Required DNA Quantity by Test Type*:
- Next Generation Sequencing (NGS): Send >1000 ng total gDNA @ >15 ng/μL. Please ship samples in 10mM Tris. Do not use EDTA.
- Sanger Sequencing: Send >500 ng total gDNA @ >15 ng/μL (varies by the size of the gene and the variants requested).
- Non-Sanger Sequencing Tests: Send >500 ng total gDNA @ >15 ng/μL.
- Research Laboratories: DNA extracted in research laboratories is not acceptable. Only under exceptional circumstances (e.g., proband not available) will DNA extracted in a research laboratory be accepted for clinical testing. Additional testing (e.g., of other family members) may be required to confirm results.
- Laboratories outside the United States: Non-US laboratories are not subject to CLIA regulations and will be reviewed on a case-by-case basis. Please call to speak with a laboratory genetic counselor prior to submitting a DNA sample from any non-CLIA certified laboratory.
- Special Notes: If extracted DNA is submitted, information regarding the method used for extraction should be sent along with the sample.
Dried blood spot card
Follow kit instructions. Briefly, allow blood to saturate card until indicated areas are filled and blood has soaked through card. Air dry card at ambient temperature for at least 3 hours.

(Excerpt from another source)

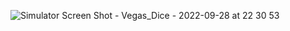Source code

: ![Simulator Screen Shot - Vegas_Dice - 2022-09-28 at 22 30 53](https://user-images.githubusercontent.com/85983693/192847084-3a9d1fe2-94b5-475d-88c1-101777d519d7.png)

- NBS: Please contact PKIG to request the StepOne® kit.
- Gene Sequencing: Please contact PKIG to request the DBS collection kit.
- For pre-punched DBS: The required minimum 6 punches with 3.2 mm or 4 punches 4.75 mm.
Oragene™ Saliva Collection Kit or ORAcollect-Dx kit
Collect saliva on an Oragene™ Saliva Collection Kit ORAcollect-Dx kit according to the manufacturer’s instructions.
Please contact PerkinElmer to request the saliva collection kit for patients that cannot provide a blood sample as whole blood is the preferred sample.